Wednesday, April 26, 2006

Criticisms of a Guardian Article on Technologies Affects on our Brains

The Guardian has an article indicting the effect of new technologies on our brains -- but I think it's criticisms are extremely trite. The article contains fourteen paragraphs, but the actual criticisms are only given three sentences (quoted below) and are not given any justification.

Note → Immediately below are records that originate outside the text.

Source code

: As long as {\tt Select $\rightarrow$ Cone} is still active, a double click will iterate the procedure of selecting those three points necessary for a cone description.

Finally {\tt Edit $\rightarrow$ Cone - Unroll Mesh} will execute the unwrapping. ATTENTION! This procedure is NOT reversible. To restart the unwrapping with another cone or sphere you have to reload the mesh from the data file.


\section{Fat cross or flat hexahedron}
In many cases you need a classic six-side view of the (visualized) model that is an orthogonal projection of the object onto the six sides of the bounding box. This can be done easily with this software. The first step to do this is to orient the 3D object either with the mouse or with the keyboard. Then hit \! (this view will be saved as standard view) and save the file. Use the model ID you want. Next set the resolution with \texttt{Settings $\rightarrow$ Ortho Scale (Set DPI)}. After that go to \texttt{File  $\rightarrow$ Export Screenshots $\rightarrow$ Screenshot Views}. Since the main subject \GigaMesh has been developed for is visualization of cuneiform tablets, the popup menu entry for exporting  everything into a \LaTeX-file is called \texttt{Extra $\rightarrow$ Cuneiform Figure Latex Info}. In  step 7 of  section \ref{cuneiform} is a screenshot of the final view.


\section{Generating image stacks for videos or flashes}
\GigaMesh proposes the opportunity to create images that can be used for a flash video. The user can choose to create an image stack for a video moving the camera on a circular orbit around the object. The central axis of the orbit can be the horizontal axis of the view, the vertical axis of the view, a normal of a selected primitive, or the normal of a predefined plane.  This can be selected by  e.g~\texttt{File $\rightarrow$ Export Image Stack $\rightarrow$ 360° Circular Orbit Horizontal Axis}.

...the process of traditional book-reading, which involves following an author through a series of interconnected steps in a logical fashion. We read other narratives and compare them, and so "build up a conceptual framework that enables us to evaluate further journeys... One might argue that this is the basis of education ... It is the building up of a personalised conceptual framework, where we can relate incoming information to what we know already. We can place an isolated fact in a context that gives it significance." Traditional education, she says, enables us to "turn information into knowledge."
...
The flickering up and flashing away again of multimedia images do not allow those connections, and therefore the context, to build up. Instant yuk or wow factors take over. Memory, once built up in a verbal and reading culture, matters less when everything can be summoned at the touch of a button (or, soon, with voice recognition, by merely speaking).
Why do these images not allow these connections? No reason is given.

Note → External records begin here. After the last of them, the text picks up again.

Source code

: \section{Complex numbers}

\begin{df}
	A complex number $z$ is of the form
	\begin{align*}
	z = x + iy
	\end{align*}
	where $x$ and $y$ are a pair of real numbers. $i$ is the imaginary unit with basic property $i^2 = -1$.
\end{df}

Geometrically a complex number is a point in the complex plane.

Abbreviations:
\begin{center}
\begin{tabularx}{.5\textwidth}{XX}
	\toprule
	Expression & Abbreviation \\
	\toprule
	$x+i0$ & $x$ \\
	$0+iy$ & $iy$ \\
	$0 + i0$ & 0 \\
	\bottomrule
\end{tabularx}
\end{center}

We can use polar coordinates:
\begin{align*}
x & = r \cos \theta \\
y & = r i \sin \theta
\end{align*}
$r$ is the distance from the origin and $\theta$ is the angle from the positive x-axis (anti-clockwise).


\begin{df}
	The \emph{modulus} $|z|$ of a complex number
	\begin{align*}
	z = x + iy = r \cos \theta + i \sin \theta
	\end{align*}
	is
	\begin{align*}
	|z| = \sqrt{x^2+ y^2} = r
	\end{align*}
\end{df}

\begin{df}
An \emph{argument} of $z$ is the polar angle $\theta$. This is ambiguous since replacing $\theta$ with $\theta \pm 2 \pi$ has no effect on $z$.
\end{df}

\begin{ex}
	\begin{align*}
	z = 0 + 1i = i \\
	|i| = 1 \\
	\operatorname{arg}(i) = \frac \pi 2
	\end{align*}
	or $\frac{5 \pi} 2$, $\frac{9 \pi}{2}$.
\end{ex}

Does memory really matter less? No justification is given for the claim. Does being able to look up facts really mean that we remember things less? It's not obvious that it should -- for the memorisation processes are pretty unconscious, and memorisation involves understanding of the content.

Perhaps what the ability to look things up gives us is just more leverage?

And why are there no mentions of how technology may be increasing our cognitive powers? For example, the increasing sophistication of the plots of television programs, requiring greater memory and connecting the dots?